→ **TASK STATEMENT**
Go line by line through the entries and show those that hold the string "cite".

→ **THE INPUT**
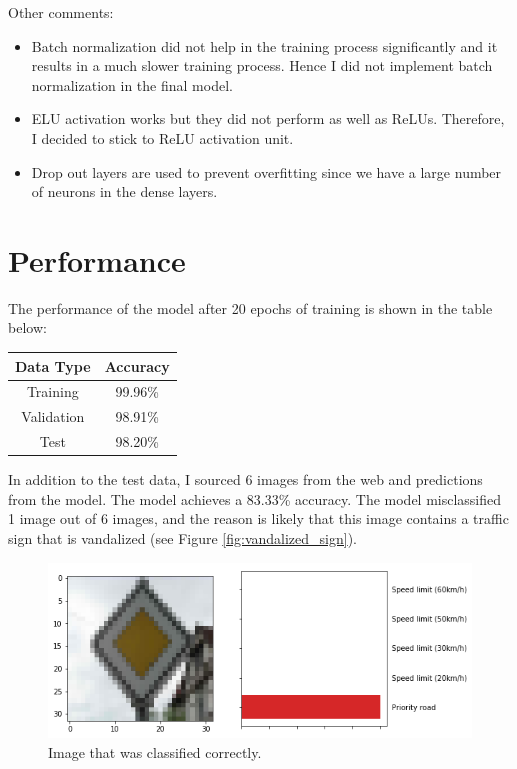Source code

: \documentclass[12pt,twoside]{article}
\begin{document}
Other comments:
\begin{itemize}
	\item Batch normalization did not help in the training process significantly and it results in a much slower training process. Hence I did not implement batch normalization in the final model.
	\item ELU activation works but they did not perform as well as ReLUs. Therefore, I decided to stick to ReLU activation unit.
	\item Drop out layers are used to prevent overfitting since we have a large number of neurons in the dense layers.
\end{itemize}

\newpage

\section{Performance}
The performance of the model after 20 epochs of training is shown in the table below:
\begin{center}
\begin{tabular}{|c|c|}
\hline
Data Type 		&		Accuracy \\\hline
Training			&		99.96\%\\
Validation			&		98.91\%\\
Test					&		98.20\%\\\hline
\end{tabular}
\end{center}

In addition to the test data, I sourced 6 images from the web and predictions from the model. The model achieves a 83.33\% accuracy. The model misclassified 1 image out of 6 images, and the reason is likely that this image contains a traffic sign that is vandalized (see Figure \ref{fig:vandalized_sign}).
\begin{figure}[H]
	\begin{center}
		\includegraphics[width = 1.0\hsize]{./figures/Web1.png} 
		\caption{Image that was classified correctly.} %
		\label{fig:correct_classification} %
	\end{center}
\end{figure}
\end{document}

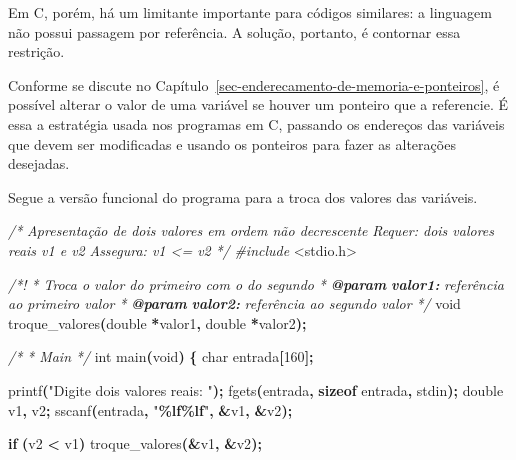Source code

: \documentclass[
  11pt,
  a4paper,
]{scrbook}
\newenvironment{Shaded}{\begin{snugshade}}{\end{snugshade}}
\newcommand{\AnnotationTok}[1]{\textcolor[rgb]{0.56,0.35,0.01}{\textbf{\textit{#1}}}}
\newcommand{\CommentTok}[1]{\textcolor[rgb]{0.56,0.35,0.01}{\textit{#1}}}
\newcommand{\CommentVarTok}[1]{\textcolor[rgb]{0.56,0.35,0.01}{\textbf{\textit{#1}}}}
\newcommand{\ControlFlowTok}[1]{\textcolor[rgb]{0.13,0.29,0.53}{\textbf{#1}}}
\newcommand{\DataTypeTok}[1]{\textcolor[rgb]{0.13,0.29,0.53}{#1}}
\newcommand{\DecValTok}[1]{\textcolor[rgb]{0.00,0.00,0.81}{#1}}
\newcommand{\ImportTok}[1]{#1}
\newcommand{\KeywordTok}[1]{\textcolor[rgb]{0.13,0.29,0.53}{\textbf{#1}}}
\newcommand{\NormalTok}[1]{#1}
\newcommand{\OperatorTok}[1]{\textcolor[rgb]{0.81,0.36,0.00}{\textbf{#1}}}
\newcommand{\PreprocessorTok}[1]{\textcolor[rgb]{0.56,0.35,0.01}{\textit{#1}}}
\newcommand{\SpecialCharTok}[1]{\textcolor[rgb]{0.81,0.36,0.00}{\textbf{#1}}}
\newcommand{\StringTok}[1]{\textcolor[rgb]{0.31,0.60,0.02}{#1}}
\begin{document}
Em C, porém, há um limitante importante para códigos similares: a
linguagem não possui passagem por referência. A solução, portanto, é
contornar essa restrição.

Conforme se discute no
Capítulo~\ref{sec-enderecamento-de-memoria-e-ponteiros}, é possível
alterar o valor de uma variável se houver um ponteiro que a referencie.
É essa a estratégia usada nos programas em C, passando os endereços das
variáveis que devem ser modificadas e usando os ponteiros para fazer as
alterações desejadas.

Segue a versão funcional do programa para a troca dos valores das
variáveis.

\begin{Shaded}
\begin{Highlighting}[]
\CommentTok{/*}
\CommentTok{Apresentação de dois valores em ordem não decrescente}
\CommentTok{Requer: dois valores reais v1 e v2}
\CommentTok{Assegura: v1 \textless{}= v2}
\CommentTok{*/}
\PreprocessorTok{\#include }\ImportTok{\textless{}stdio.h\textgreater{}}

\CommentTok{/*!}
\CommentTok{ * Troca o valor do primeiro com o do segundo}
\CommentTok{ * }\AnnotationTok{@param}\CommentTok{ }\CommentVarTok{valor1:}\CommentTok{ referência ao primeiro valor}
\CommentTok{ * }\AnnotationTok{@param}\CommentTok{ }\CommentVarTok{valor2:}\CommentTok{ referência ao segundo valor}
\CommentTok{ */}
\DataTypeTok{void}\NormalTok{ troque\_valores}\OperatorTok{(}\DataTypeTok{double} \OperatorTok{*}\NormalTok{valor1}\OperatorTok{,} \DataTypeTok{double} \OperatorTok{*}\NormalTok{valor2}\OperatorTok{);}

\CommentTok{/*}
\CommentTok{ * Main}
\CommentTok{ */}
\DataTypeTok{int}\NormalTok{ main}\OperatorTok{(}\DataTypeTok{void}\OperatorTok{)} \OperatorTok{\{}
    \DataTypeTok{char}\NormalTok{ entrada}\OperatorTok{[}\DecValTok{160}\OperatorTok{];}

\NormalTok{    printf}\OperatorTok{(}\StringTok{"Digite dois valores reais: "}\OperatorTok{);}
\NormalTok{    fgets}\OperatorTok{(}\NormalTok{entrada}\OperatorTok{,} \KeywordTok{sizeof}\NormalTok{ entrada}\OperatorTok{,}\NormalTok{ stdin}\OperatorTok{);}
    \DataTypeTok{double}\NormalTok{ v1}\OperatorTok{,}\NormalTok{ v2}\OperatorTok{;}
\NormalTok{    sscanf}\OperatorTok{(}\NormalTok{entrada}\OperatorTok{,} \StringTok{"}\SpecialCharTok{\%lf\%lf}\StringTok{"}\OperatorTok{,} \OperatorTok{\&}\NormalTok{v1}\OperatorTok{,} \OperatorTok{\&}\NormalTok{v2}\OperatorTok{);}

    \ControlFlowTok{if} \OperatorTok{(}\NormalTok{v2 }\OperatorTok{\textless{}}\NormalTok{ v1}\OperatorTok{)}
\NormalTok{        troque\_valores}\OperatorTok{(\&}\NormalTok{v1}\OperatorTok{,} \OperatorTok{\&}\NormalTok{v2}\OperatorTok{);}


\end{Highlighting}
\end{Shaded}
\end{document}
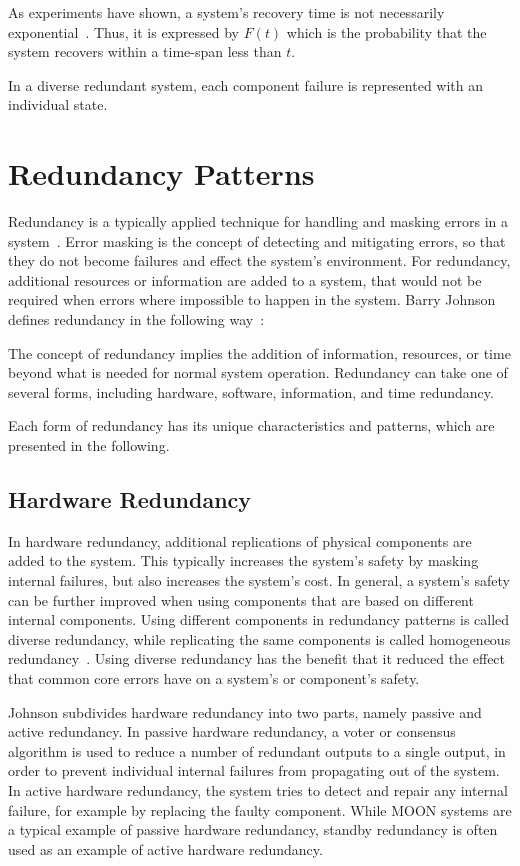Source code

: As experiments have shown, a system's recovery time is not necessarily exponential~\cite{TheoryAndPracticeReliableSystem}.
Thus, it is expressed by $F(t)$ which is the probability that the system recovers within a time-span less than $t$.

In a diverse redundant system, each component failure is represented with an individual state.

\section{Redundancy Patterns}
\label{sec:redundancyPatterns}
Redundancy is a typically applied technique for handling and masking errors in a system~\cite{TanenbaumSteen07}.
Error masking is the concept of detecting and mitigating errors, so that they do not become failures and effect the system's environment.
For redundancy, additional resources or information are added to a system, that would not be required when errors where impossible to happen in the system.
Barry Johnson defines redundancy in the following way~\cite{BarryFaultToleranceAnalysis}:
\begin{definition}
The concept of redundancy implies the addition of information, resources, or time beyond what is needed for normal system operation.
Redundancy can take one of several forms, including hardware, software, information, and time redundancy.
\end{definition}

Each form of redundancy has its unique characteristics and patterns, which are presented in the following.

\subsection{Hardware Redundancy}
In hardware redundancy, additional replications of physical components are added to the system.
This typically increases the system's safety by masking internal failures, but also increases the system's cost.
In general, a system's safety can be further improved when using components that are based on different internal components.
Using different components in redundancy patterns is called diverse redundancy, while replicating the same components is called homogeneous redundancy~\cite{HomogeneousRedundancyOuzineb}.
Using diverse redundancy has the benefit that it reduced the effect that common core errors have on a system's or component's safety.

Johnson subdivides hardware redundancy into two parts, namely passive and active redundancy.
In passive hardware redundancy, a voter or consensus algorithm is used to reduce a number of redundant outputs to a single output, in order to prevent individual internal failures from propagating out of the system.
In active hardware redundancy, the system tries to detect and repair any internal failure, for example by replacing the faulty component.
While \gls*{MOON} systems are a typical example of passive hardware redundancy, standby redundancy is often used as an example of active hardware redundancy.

→ **ANSWER SECTION**
: As experiments have shown, a system's recovery time is not necessarily exponential~\cite{TheoryAndPracticeReliableSystem}.
Redundancy is a typically applied technique for handling and masking errors in a system~\cite{TanenbaumSteen07}.
Barry Johnson defines redundancy in the following way~\cite{BarryFaultToleranceAnalysis}:
Using different components in redundancy patterns is called diverse redundancy, while replicating the same components is called homogeneous redundancy~\cite{HomogeneousRedundancyOuzineb}.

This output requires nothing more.